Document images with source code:

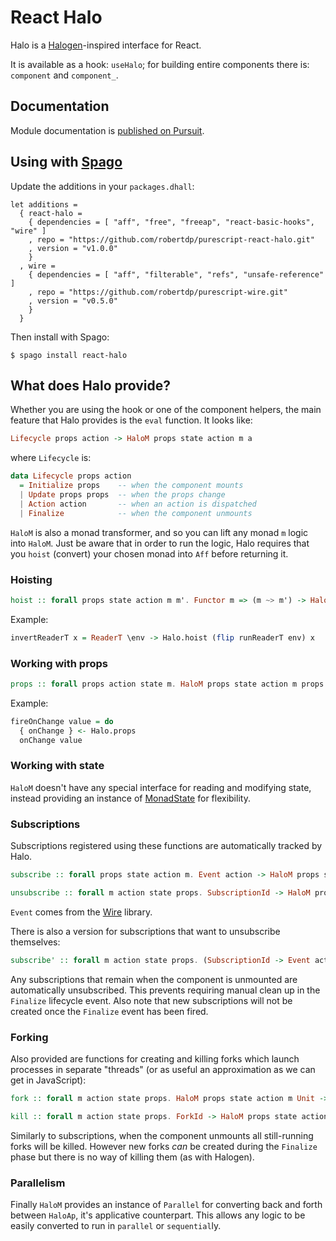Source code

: # React Halo

Halo is a [Halogen](https://github.com/purescript-halogen/purescript-halogen)-inspired interface for React.

It is available as a hook: `useHalo`; for building entire components there is: `component` and `component_`.

## Documentation

Module documentation is [published on Pursuit](http://pursuit.purescript.org/packages/purescript-react-halo).

## Using with [Spago](https://github.com/purescript/spago)

Update the additions in your `packages.dhall`:

```dhall
let additions =
  { react-halo =
    { dependencies = [ "aff", "free", "freeap", "react-basic-hooks", "wire" ]
    , repo = "https://github.com/robertdp/purescript-react-halo.git"
    , version = "v1.0.0"
    }
  , wire =
    { dependencies = [ "aff", "filterable", "refs", "unsafe-reference" ]
    , repo = "https://github.com/robertdp/purescript-wire.git"
    , version = "v0.5.0"
    }
  }
```

Then install with Spago:

`$ spago install react-halo`

## What does Halo provide?

Whether you are using the hook or one of the component helpers, the main feature that Halo provides is the `eval` function. It looks like:

```purescript
Lifecycle props action -> HaloM props state action m a
```

where `Lifecycle` is:

```purescript
data Lifecycle props action
  = Initialize props    -- when the component mounts
  | Update props props  -- when the props change
  | Action action       -- when an action is dispatched
  | Finalize            -- when the component unmounts
```

`HaloM` is also a monad transformer, and so you can lift any monad `m`  logic into `HaloM`. Just be aware that in order to run the logic, Halo requires that you `hoist` (convert) your chosen monad into `Aff` before returning it.

### Hoisting

```purescript
hoist :: forall props state action m m'. Functor m => (m ~> m') -> HaloM props state action m ~> HaloM props state action m'
```

Example:

```purescript
invertReaderT x = ReaderT \env -> Halo.hoist (flip runReaderT env) x
```

### Working with props

```purescript
props :: forall props action state m. HaloM props state action m props
```

Example:

```purescript
fireOnChange value = do
  { onChange } <- Halo.props
  onChange value
```

### Working with state

`HaloM` doesn't have any special interface for reading and modifying state, instead providing an instance of [MonadState](https://pursuit.purescript.org/packages/purescript-transformers/docs/Control.Monad.State.Class) for flexibility.

### Subscriptions

Subscriptions registered using these functions are automatically tracked by Halo.

```purescript
subscribe :: forall props state action m. Event action -> HaloM props state action m SubscriptionId

unsubscribe :: forall m action state props. SubscriptionId -> HaloM props state action m Unit
```

`Event` comes from the [Wire](https://github.com/robertdp/purescript-wire) library.

There is also a version for subscriptions that want to unsubscribe themselves:

```purescript
subscribe' :: forall m action state props. (SubscriptionId -> Event action) -> HaloM props state action m SubscriptionId
```

Any subscriptions that remain when the component is unmounted are automatically unsubscribed. This prevents requiring manual clean up in the `Finalize` lifecycle event. Also note that new subscriptions will not be created once the `Finalize` event has been fired.

### Forking

Also provided are functions for creating and killing forks which launch processes in separate "threads" (or as useful an approximation as we can get in JavaScript):

```purescript
fork :: forall m action state props. HaloM props state action m Unit -> HaloM props state action m ForkId

kill :: forall m action state props. ForkId -> HaloM props state action m Unit
```

Similarly to subscriptions, when the component unmounts all still-running forks will be killed. However new forks _can_ be created during the `Finalize` phase but there is no way of killing them (as with Halogen).


### Parallelism

Finally `HaloM` provides an instance of `Parallel` for converting back and forth between `HaloAp`, it's applicative counterpart. This allows any logic to be easily converted to run in `parallel` or `sequential`ly.
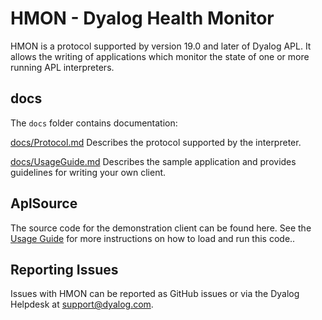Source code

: # HMON - Dyalog Health Monitor

HMON is a protocol supported by version 19.0 and later of Dyalog APL. It allows the writing of applications which monitor the state of one or more running APL interpreters. 

## docs

The ```docs``` folder contains documentation:

[docs/Protocol.md](docs/Protocol.md) Describes the protocol supported by the interpreter.

[docs/UsageGuide.md](docs/UsageGuide.md) Describes the sample application and provides guidelines for writing your own client.

## AplSource

The source code for the demonstration client can be found here. See the [Usage Guide](docs/UsageGuide.md) for more instructions on how to load and run this code..

## Reporting Issues

Issues with HMON can be reported as GitHub issues or via the Dyalog Helpdesk at support@dyalog.com.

INSTRUCTIONS FOR THE TASK:
Copy here each line of the preceding records with "dependencies" in it.

SOLUTION TO THIS EXERCISE:
    { dependencies = [ "aff", "free", "freeap", "react-basic-hooks", "wire" ]
    { dependencies = [ "aff", "filterable", "refs", "unsafe-reference" ]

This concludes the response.